Tutorial: varnish

This is not a planned tutorial but a start of a discussion how low end vps can serve as web frontends.

Many people like to use event-driven webservers like lighttpd or ngix other do prefer process-based webservers like apache. Both do have their advantages but only the first do have the image of low resource consuming webservers.

First of all: What is varnish?

Answer: There is a good video about it.

If you look to e.g. a blog most of the time the content delivered to the visitor does not change. But everytime ruby or php is calling the database and glues the pieces together. Varnish is caching the html response to decrease the load of the server.

So the basic scenario would be that we buy a second vps to run varnish on it. I know if you have enough RAM varnish can run on the same server but I want to point to something with this scenario.

Because in these days we do have two advantages - if you are using the right provider:

  • Offloaded MySQL servers
  • local unmetered network

So a second vps can run varnish which is calling the first vps through local network:

visitor -> varnish vps -> application vps -> offloaded MySQL server

Second and third communication through local LAN.

Looks like you do not need a 512 MB box for a well known blog.

Back to varnish:

Installation is easy:

curl http://repo.varnish-cache.org/debian/GPG-key.txt | apt-key add -
echo "deb http://repo.varnish-cache.org/ubuntu/ lucid varnish-3.0" >> /etc/apt/sources.list
apt-get update
apt-get install varnish

The configuration is splitted between two files:

  • /etc/default/varnish
  • /etc/varnish/default.vcl

Basic configuration is handled in /etc/default/varnish:

DAEMON_OPTS="-a :80 \
             -T localhost:6082 \
             -f /etc/varnish/default.vcl \
             -S /etc/varnish/secret \
             -s file,/var/lib/varnish/$INSTANCE/varnish_storage.bin,1G"

# -a ${VARNISH_LISTEN_ADDRESS}:${VARNISH_LISTEN_PORT} \
# -T ${VARNISH_ADMIN_LISTEN_ADDRESS}:${VARNISH_ADMIN_LISTEN_PORT} \
# -f ${VARNISH_VCL_CONF} \
# -S ${VARNISH_SECRET_FILE} \
# -s ${VARNISH_STORAGE}"

If you want to use the RAM for the cache storage alter the last line to:

-s malloc,100M"
Using:
K, k The size is expressed in kilobytes
M, m The size is expressed in megabytes
G, g The size is expressed in gigabytes

Next file is /etc/varnish/default.vcl which is used to define how the cache should work.

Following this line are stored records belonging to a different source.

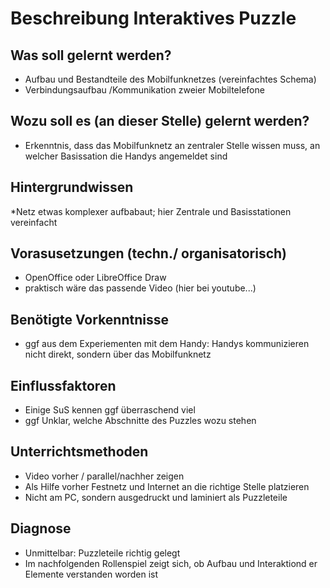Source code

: # Beschreibung Interaktives Puzzle 
##  Was soll gelernt werden?
   * Aufbau und Bestandteile des Mobilfunknetzes (vereinfachtes Schema)
   * Verbindungsaufbau /Kommunikation zweier Mobiltelefone
## Wozu soll es (an dieser Stelle) gelernt werden?
   * Erkenntnis, dass das Mobilfunknetz an zentraler Stelle wissen muss, an welcher Basissation die Handys angemeldet sind
## Hintergrundwissen 
   *Netz etwas komplexer aufbabaut; hier Zentrale und Basisstationen vereinfacht
## Vorasusetzungen (techn./ organisatorisch)
   * OpenOffice oder LibreOffice Draw
   * praktisch wäre das passende Video (hier bei youtube...)
## Benötigte Vorkenntnisse
   * ggf aus dem Experiementen mit dem Handy: Handys kommunizieren nicht direkt, sondern über das Mobilfunknetz
## Einflussfaktoren
   * Einige SuS kennen ggf überraschend viel
   * ggf Unklar, welche Abschnitte des Puzzles wozu stehen
## Unterrichtsmethoden
   * Video vorher / parallel/nachher zeigen
   * Als Hilfe vorher Festnetz und Internet an die richtige Stelle platzieren
   * Nicht am PC, sondern ausgedruckt und laminiert als Puzzleteile
## Diagnose
   * Unmittelbar: Puzzleteile richtig gelegt
   * Im nachfolgenden Rollenspiel zeigt sich, ob Aufbau und Interaktiond er Elemente verstanden worden ist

This is a configuration usable for wordpress:

backend default {
    .host = "192.168.10.10";
    .port = "80";
    .max_connections = 30;  
    .connect_timeout = 4.0s;  
    .first_byte_timeout = 600s;  
    .between_bytes_timeout = 600s;
}

sub vcl_recv {
    #Add forwarded header
    if (req.restarts == 0) {
        if (req.http.x-forwarded-for) {
            set req.http.X-Forwarded-For =
            req.http.X-Forwarded-For + ", " + client.ip;
        } else {
            set req.http.X-Forwarded-For = client.ip;
        }
    }
    #Remove cookies for logged in users
    if (!(req.url ~ "wp-(login|admin)") &&
        !(req.url ~ "&preview=true" ) ) {
        unset req.http.cookie;
    }
    if (req.http.Authorization || req.http.Cookie) {
        return (pass);
    }   
    #Fix encodings
    if ( req.http.Accept-Encoding ) {
        if ( req.http.Accept-Encoding ~ "gzip" ) {
            # If the browser supports it, we'll use gzip.
            set req.http.Accept-Encoding = "gzip";
        }
        else if ( req.http.Accept-Encoding ~ "deflate" ) {
            # Next, try deflate if it is supported.
            set req.http.Accept-Encoding = "deflate";
        }
        else {
            # Unknown algorithm. Remove it and send unencoded.
            unset req.http.Accept-Encoding;
        }
    }   
}

sub vcl_fetch {
    if (req.url ~ "wp-(login|admin)" || req.url ~ "preview=true" || req.url ~ "xmlrpc.php") {
        return (hit_for_pass);
    }
    #Remove cookies for logged in users
    if ( (!(req.url ~ "(wp-(login|admin)|login)")) || (req.request == "GET") ) {
        unset beresp.http.set-cookie;
        set beresp.ttl = 1h;
    }
    if (req.url ~ "\.(gif|jpg|jpeg|swf|css|js|flv|mp3|mp4|pdf|ico|png)(\?.*|)$") {
        set beresp.ttl = 7d;
    }
}

There are three main sections:

  • backend default
    Target to cache
  • sub vcl_recv
    How to change requests
  • sub vcl_fetch
    How to change responses

A good resource for varnish vcls is mattiasgeniar:

A set of configuration samples used for Varnish 3.0\. This includes templates for:
    Wordpress
    Drupal (works decently for Drupal 7, depends on your addons obviously)
    Joomla (WIP)
    Fork CMS
    OpenPhoto

And various configuration for:
    Server-side URL rewriting
    Clean error pages for debugging
    Virtual Host implementations
    Various header normalizations
    Cookie manipulations
    301/302 redirects from within Varnish

Set the host to the ip of the vps you want to cache. After altering all settings you can restart varnish.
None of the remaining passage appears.